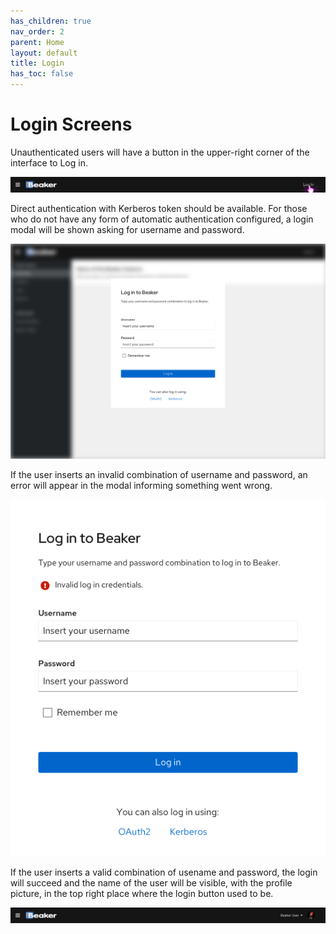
 ```yaml
---
has_children: true
nav_order: 2
parent: Home
layout: default
title: Login
has_toc: false
---
```


# Login Screens

Unauthenticated users will have a button in the upper-right corner of the interface to Log in.

![](img/not-logged.png)

Direct authentication with Kerberos token should be available.
For those who do not have any form of automatic authentication configured, a login modal will be shown asking for username and password.

![](img/login-modal.png)

If the user inserts an invalid combination of username and password, an error will appear in the modal informing something went wrong.

![](img/login-failed.png)

If the user inserts a valid combination of usename and password, the login will succeed and the name of the user will be visible, with the profile picture, in the top right place where the login button used to be.

![](img/logged.png)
^^^^^^^^^^^^^^^^
# EXERCISE OBJECTIVE
Determine how many lines in the data contain the string "authentication", and give the number only.

# ANSWER BELOW
2